The single most popular day for American hunters is Sept. 1, the dove opener in most states. In Texas alone, over 400,000 hunters are likely to be in the field, and you can almost hear the drawl-cussing from here as most of those hunters whiff their first dozen shots.
Missing is half the fun, because with early season dove, there’s almost always another opportunity. The other half of the fun is the company. Dove hunting is one of the most social activities you can have while wearing camouflage. Maybe you have a special memory of a dove opener with family or a group of close friends. There was probably as much laughing as there was cussing. As many excuses for poor shooting as there are congrats for making nice shots. And as much cursing of dogs as praising them.
If you’ve been following Powderhook, then you know one of our foundational principles is the notion of passing on outdoor traditions. And there are few better traditions that deserve perpetuation than a good dove hunt. So here’s my challenge to you: Invite someone new to your group this year. If you hunt with your kids, ask them to bring along one of their friends. If you hunt with a group of buddies, enlarge your circle to include someone new. If you hunt with your parents, ask if it’s okay to bring along a classmate who may not have the family tradition that you have.

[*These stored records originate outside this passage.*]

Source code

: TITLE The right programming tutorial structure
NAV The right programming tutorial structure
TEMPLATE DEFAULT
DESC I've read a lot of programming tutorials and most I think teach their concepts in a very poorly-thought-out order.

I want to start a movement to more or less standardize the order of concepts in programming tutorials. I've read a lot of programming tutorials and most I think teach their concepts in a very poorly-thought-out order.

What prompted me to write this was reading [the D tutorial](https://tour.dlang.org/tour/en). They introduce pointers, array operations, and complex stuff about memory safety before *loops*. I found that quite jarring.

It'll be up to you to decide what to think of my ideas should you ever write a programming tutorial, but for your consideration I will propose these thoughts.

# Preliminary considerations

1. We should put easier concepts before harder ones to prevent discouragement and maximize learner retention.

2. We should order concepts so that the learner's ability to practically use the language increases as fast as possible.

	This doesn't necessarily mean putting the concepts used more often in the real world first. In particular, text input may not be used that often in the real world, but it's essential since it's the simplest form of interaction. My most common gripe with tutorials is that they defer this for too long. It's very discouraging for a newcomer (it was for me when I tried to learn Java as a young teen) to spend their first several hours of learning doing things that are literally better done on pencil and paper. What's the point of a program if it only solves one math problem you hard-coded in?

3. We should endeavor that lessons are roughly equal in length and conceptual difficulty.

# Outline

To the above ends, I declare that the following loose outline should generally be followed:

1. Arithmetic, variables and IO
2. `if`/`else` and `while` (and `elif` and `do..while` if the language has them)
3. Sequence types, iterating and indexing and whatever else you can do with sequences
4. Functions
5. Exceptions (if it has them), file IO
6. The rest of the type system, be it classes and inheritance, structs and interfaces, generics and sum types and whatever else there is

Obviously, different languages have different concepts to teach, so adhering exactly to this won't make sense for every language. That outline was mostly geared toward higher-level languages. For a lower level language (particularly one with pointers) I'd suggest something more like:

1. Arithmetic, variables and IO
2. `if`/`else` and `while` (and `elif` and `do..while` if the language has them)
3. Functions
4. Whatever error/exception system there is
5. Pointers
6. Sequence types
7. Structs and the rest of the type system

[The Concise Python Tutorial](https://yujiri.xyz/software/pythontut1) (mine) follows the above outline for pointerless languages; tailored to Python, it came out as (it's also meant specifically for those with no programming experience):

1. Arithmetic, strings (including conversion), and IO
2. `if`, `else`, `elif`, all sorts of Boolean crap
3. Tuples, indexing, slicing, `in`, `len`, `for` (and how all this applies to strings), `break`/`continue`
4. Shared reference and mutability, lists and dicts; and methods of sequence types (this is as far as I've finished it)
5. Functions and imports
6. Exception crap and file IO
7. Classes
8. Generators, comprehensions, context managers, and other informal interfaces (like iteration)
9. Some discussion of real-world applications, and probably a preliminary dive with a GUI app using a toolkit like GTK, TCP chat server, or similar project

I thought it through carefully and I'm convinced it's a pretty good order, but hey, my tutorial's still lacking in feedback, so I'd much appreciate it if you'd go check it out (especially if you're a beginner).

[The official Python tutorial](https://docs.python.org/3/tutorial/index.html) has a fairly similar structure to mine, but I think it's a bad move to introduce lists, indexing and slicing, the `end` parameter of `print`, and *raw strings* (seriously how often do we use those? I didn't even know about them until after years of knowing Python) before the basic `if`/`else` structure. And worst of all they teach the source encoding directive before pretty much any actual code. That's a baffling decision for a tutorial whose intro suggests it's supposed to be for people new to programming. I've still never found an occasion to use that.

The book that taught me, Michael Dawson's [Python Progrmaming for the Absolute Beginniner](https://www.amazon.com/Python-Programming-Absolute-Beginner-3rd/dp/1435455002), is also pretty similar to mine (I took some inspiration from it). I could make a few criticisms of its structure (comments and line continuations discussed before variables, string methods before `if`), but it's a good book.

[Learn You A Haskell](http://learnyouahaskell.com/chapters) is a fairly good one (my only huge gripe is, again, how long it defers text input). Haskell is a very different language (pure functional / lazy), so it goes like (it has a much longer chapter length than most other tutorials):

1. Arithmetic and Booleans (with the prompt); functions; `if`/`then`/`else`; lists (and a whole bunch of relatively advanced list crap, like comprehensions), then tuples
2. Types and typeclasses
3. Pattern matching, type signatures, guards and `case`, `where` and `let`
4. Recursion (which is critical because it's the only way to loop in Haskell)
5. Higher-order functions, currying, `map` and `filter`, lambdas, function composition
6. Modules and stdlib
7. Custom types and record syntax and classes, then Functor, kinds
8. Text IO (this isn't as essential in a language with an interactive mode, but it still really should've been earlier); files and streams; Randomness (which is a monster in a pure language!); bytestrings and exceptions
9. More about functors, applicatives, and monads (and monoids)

The asking can be the toughest part, as any mentor can appreciate. But everything else is easy, from sharing your gear to showing where to set up, from showing how to read the acrobatic approach of a fast-closing dove, to demonstrating how to clean a limit of birds.
There are plenty of dove to go around. Make a new tradition with a beginning hunter. It’s one way to ensure that Sept. 1 remains a sort of unofficial national holiday for hunters well into the future.